He shakes his head. “Not in millennia. These are gods-touched bonds.”

I pin my lips, but a strangled laugh bursts from me. “You’re a god yourself, if you hadn’t noticed, and I’m a warrior made with divine energy. It’s only logical.” I reach up, wind my fist into his collar, and grin before yanking him down. “You’re stuck with me now, páti.”

“Say it again,” he says against my lips.

“Páti . . . husband.”

The groan that leaves him makes something deeply satisfying, primal, and possessive flare inside of me.

He’s mine. Our kiss is transcendent, his mouth claiming mine as passionately as I claim his.

I feel the bond humming between us.
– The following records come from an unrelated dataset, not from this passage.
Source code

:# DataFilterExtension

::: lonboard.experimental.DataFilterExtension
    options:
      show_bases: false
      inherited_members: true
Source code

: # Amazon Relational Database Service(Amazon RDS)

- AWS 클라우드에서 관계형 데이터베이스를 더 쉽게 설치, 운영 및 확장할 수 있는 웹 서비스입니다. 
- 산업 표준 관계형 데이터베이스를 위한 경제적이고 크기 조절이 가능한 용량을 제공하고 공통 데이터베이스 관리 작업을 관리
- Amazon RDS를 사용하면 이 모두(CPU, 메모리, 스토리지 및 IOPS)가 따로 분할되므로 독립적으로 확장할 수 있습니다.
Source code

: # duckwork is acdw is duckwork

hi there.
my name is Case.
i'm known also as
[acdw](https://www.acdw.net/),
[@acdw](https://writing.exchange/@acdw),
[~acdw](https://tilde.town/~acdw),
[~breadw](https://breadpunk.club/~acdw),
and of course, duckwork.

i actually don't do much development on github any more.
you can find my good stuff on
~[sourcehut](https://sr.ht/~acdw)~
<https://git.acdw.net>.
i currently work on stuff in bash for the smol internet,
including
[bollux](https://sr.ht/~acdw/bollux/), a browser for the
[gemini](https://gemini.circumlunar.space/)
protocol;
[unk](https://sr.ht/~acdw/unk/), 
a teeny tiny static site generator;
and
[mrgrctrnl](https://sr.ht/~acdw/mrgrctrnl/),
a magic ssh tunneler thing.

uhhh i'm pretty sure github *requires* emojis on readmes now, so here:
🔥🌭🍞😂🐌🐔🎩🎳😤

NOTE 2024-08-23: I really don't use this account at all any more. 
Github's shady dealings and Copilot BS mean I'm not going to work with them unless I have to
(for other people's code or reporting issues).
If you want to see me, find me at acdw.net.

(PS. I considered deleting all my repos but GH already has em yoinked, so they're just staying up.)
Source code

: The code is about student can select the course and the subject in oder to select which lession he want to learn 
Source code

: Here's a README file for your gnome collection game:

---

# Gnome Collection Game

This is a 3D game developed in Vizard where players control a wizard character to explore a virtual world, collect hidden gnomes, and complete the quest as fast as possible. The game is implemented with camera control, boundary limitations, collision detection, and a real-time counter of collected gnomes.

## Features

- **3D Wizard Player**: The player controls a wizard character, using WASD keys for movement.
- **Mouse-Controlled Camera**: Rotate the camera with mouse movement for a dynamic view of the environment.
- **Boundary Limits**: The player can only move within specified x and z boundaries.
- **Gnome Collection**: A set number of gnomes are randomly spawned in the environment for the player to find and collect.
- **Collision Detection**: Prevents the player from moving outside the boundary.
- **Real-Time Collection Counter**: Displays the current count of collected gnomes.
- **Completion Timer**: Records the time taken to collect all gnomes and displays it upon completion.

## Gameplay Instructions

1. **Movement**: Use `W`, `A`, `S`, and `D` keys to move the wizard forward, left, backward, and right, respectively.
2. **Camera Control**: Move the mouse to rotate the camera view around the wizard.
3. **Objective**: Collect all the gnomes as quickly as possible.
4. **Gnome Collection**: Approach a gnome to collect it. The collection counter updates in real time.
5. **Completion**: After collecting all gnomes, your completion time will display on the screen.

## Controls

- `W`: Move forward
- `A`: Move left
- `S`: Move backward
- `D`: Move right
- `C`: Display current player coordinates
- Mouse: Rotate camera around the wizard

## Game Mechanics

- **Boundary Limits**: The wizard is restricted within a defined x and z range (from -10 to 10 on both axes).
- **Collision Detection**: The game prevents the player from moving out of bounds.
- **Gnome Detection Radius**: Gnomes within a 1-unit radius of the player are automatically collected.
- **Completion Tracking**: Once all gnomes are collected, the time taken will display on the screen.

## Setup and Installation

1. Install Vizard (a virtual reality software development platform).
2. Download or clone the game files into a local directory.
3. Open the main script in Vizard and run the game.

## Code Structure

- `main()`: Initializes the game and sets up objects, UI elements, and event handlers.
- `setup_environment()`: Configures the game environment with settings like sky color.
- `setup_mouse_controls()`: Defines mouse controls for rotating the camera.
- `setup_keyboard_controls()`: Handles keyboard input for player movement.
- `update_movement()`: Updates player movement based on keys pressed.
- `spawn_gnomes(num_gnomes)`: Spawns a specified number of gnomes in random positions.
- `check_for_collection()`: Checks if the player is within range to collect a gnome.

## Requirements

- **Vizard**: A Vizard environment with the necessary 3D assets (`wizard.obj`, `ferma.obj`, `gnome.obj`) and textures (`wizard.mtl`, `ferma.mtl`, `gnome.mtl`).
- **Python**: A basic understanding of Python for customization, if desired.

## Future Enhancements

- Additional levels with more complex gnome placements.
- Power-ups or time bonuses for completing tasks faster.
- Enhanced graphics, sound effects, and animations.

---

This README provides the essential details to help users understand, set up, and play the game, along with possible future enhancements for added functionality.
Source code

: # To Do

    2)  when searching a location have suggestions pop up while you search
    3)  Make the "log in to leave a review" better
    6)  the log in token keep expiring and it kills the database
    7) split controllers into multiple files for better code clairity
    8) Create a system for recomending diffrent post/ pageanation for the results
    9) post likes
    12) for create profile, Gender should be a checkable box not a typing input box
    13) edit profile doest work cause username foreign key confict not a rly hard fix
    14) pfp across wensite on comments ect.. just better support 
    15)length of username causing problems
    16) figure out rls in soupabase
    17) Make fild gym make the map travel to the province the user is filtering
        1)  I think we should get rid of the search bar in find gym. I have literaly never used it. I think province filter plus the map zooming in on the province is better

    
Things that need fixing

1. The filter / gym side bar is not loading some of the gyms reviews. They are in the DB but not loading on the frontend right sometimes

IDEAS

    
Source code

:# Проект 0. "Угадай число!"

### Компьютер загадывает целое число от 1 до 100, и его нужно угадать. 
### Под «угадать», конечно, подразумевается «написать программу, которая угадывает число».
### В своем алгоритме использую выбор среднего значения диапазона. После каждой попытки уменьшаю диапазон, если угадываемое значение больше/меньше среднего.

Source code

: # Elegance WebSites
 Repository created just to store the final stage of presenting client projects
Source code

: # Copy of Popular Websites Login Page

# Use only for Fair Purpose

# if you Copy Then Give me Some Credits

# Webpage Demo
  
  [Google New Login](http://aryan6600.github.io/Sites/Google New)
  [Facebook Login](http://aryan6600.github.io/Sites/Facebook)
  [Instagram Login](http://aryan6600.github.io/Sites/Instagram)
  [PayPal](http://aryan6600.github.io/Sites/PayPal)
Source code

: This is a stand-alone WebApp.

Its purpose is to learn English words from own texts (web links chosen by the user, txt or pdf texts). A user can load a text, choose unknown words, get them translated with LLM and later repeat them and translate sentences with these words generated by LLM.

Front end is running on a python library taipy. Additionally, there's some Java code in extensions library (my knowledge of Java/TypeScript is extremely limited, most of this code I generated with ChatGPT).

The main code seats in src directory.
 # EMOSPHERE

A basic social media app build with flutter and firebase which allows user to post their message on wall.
We kiss for what seems like hours, but eventually I pull away, albeit with great reluctance.

“As much as I want to stay here, I need to make sure Papa is well.”

My king runs a hand through his mussed silver hair. His lips are red and swollen, his eyes gleaming. Surprisingly, a dark pink tinge washes over his cheekbones. “I understand, but we do, er, need to . . . consummate the bond in order to fully complete the ritual and seal the vows.”
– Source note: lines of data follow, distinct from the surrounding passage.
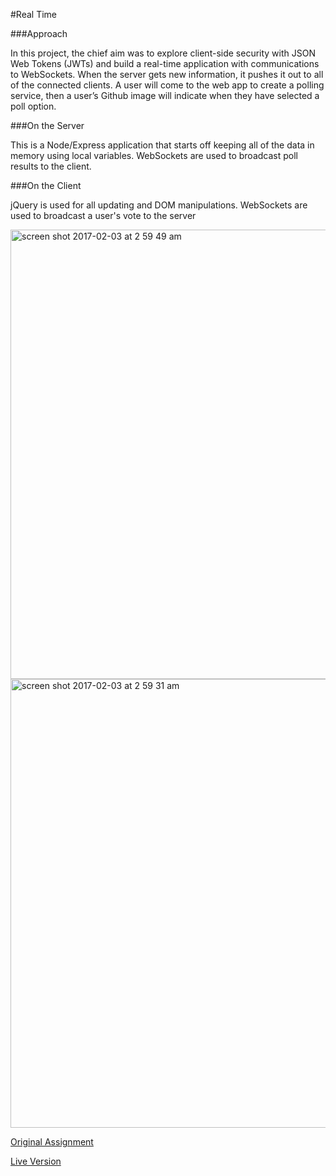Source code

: #Real Time

###Approach

In this project, the chief aim was to explore client-side security with JSON Web Tokens (JWTs) and build a real-time application with communications to WebSockets. When the server gets new information, it pushes it out to all of the connected clients. A user will come to the web app to create a polling service, then a user’s Github image will indicate when they have selected a poll option.

###On the Server

This is a Node/Express application that starts off keeping all of the data in memory using local variables.
WebSockets are used to broadcast poll results to the client.

###On the Client

jQuery is used for all updating and DOM manipulations.
WebSockets are used to broadcast a user's vote to the server

<img width="719" alt="screen shot 2017-02-03 at 2 59 49 am" src="https://cloud.githubusercontent.com/assets/13802107/22587142/a90112d6-e9bd-11e6-9811-68d4449f3c6f.png">

<img width="718" alt="screen shot 2017-02-03 at 2 59 31 am" src="https://cloud.githubusercontent.com/assets/13802107/22587115/83337454-e9bd-11e6-8938-71214e31df44.png">

[Original Assignment](http://frontend.turing.io/projects/real-time.html)

[Live Version](https://poll-bui1der.herokuapp.com/polls)
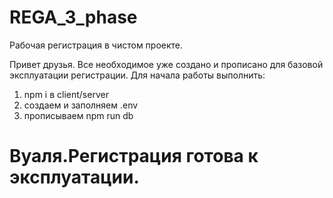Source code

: # REGA_3_phase
Рабочая регистрация в чистом проекте.

Привет друзья. Все необходимое уже создано 
и прописано для базовой эксплуатации регистрации.
Для начала работы выполнить:
1. npm i в  client/server
2. создаем и заполняем .env
3. прописываем npm run db
   
# Вуаля.Регистрация готова к эксплуатации.
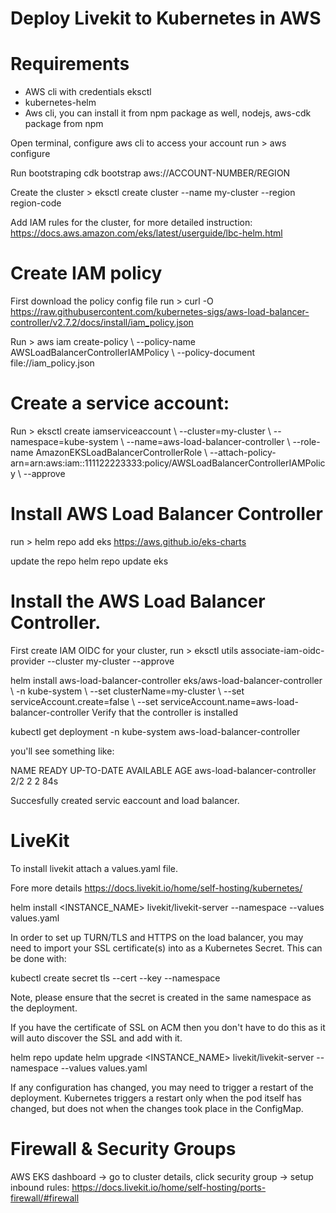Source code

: # Deploy Livekit to Kubernetes in AWS

# Requirements 
- AWS cli with credentials eksctl
- kubernetes-helm
- Aws cli, you can install it from npm package as well, nodejs, aws-cdk package from npm

Open terminal, configure aws cli to access your account run > aws configure

Run bootstraping cdk bootstrap aws://ACCOUNT-NUMBER/REGION

Create the cluster > eksctl create cluster --name my-cluster --region region-code

Add IAM rules for the cluster, for more detailed instruction: https://docs.aws.amazon.com/eks/latest/userguide/lbc-helm.html

# Create IAM policy
First download the policy config file run > curl -O https://raw.githubusercontent.com/kubernetes-sigs/aws-load-balancer-controller/v2.7.2/docs/install/iam_policy.json

Run > aws iam create-policy \ --policy-name AWSLoadBalancerControllerIAMPolicy \ --policy-document file://iam_policy.json

# Create a service account:

Run > eksctl create iamserviceaccount \ --cluster=my-cluster \ --namespace=kube-system \ --name=aws-load-balancer-controller \ --role-name AmazonEKSLoadBalancerControllerRole \ --attach-policy-arn=arn:aws:iam::111122223333:policy/AWSLoadBalancerControllerIAMPolicy \ --approve

# Install AWS Load Balancer Controller

run > helm repo add eks https://aws.github.io/eks-charts

update the repo helm repo update eks

# Install the AWS Load Balancer Controller.

First create IAM OIDC for your cluster, run > eksctl utils associate-iam-oidc-provider --cluster my-cluster --approve

helm install aws-load-balancer-controller eks/aws-load-balancer-controller \ -n kube-system \ --set clusterName=my-cluster \ --set serviceAccount.create=false \ --set serviceAccount.name=aws-load-balancer-controller Verify that the controller is installed

kubectl get deployment -n kube-system aws-load-balancer-controller

you'll see something like:

NAME                           READY   UP-TO-DATE   AVAILABLE   AGE aws-load-balancer-controller   2/2     2            2           84s

Succesfully created servic eaccount and load balancer.

# LiveKit
To install livekit attach a values.yaml file.

Fore more details https://docs.livekit.io/home/self-hosting/kubernetes/

helm install <INSTANCE_NAME> livekit/livekit-server --namespace <NAMESPACE> --values values.yaml

In order to set up TURN/TLS and HTTPS on the load balancer, you may need to import your SSL certificate(s) into as a Kubernetes Secret. This can be done with:

kubectl create secret tls <NAME> --cert <CERT-FILE> --key <KEY-FILE> --namespace <NAMESPACE>

Note, please ensure that the secret is created in the same namespace as the deployment.

If you have the certificate of SSL on ACM then you don't have to do this as it will auto discover the SSL and add with it.

helm repo update helm upgrade <INSTANCE_NAME> livekit/livekit-server --namespace <NAMESPACE> --values values.yaml

If any configuration has changed, you may need to trigger a restart of the deployment. Kubernetes triggers a restart only when the pod itself has changed, but does not when the changes took place in the ConfigMap.

# Firewall & Security Groups
AWS EKS dashboard -> go to cluster details, click security group -> setup inbound rules:  https://docs.livekit.io/home/self-hosting/ports-firewall/#firewall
I lift my brows and grin at his adorably awkward expression. “Not that I am complaining, but don’t previous times count?”

“No,” he says. “We should be fine as long as it’s not too long after.”

“You can wait?”

My soul-fated kisses me softly. “I waited forever for you without any true hope of ever having you. What’s a few more hours?

You are worth infinite lifetimes, Suraya.

” His eyes burn with reverence, and it’s a miracle my legs don’t give out.

“Go see your father. I have to check in with the kingsguard and the Aspa?anā anyway. I’ll see you tonight. ”

“I love you, Darrius,” I tell him.

If ads affect your reading experience, click here to remove ads on this page.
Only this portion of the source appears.